Focus on Fellows and Early-career EPs| Volume 9, ISSUE 1, P66, January 2023

Transitioning from electrophysiology fellowship to the “real world” of clinical practice

  • James K. Gabriels
    Address reprint requests and correspondence: Dr James Gabriels, Department of Cardiology, 300 Community Drive, Manhasset, NY.
    Department of Cardiology, Zucker School of Medicine at Hofstra/Northwell, North Shore University Hospital, Manhasset, New York
    Search for articles by this author
      By the time you finish electrophysiology (EP) fellowship and begin your first “real job” you have completed a minimum of 8 years of postgraduate training. At every stage of your career, you have likely heard that this transition is the “hardest” and this is “the biggest transition.” As you embark on your career as a junior attending you again hear words of encouragement and warning from friends, colleagues, and mentors about the next big step. Being equipped with a strong clinical and procedural training and heeding the advice from those around you goes a long way during your initial months as an electrophysiologist.
      As a junior attending, I am reminded daily of the sage guidance I have received from my mentors. Their cumulative advice can be condensed to a few key points: (1) get to know your teammates, (2) become familiar with the supplies in your lab, (3) know when to ask for help, and (4) know when to stop.
      Get to know your teammates: this includes everyone you work with in the office, clinic, and lab. Your office staff are the “face of your practice” and can be immensely helpful as you learn to navigate the world of running an outpatient practice and scheduling procedures. If you are fortunate enough to work with fellows and advanced practice providers, get to know their strengths and individual skill sets. You will be working alongside a variety of anesthesiologists, nurse anesthetists, EP lab nurses, technicians, and representatives during cases. These individuals contribute in innumerable ways to the care of the patient. When you have a challenging case or a stressful situation it is important to know that you can trust your team. Form a working relationship with referring physicians and general cardiologists. As proceduralists, we are dependent on these relationships. Introduce yourself to the cardiac surgeons in your practice, as they are another source for referrals and—more importantly—there may come a time when you need their assistance during a case.

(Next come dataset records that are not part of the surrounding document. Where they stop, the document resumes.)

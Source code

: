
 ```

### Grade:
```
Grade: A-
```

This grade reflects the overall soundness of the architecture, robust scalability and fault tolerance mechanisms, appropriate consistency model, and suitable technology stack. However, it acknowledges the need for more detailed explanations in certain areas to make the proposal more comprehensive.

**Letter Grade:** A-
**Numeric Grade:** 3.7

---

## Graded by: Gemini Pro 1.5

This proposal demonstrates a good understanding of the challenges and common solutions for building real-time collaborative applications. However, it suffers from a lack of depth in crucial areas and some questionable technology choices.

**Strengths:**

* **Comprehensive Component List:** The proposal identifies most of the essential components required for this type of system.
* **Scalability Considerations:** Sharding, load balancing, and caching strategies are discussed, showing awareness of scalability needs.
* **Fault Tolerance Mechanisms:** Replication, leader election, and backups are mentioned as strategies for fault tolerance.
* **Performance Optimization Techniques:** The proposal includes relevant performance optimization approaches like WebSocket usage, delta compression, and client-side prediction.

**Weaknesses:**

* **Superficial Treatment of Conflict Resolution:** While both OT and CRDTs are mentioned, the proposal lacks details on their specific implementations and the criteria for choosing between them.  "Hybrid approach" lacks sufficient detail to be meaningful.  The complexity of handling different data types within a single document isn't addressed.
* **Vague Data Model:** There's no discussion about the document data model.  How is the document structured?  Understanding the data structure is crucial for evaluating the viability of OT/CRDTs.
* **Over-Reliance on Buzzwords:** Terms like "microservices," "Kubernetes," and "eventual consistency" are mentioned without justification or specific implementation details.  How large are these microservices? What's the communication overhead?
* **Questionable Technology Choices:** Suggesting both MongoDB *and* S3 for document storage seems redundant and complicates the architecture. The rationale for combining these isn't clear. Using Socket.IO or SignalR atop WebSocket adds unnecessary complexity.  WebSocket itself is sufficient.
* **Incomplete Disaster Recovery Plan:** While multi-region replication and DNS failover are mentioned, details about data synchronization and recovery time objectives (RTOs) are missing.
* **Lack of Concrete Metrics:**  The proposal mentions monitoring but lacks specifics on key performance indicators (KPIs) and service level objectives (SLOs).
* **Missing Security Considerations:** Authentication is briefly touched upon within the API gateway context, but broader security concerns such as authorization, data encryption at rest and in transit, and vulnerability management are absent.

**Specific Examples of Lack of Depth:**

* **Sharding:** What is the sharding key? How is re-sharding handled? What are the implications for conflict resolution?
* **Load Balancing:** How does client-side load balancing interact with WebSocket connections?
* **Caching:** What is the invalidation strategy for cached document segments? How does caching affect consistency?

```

      Know your supplies: As a fellow you likely developed preferences for specific catheters, sutures, sheaths, guidewires, leads, and electroanatomic mapping systems. Realize that your new lab may not have the identical complement of supplies. If your lab staff are willing to order your preferred supplies, this can improve your comfort during cases. Alternatively, if you have never used a particular catheter or sheath, make sure you familiarize yourself with the product in advance.
      Know when to ask for help: As a procedural subspecialty, with many complex procedures and challenging clinical situations, the thought of practicing electrophysiology in a silo, without the ability to ask for assistance, can be daunting. Realize that in this small EP community there are many avenues to ask for advice and guidance. Whether this means reviewing an electrocardiogram with a prior co-fellow, reaching out to an attending from fellowship to discuss a complex procedure, or seeking a second set of eyes during a case from a more senior electrophysiologist, I have found valuable guidance and assistance from multiple sources.
      Know when to stop: In our field we are trained to seek the best procedural outcomes for our patients. Whether that means rendering the patient noninducible during an ablation or achieving optimal resynchronization / selective left-bundle capture, we seek to achieve favorable results. The desire to achieve “perfection” must be balanced against concerns for patient safety. Learning when to stop during the index procedure, after you have exhausted all of the tools and techniques available to you, without exposing the patient to additional time on the table or additional risks is a valuable lesson.
      In summary, the transition from fellowship to a junior attending comes with many exciting new challenges and opportunities. As you hone your skills, continue your pursuit of lifelong learning, and care for patients, keeping these thoughts in mind will serve you well during the early stages of your career.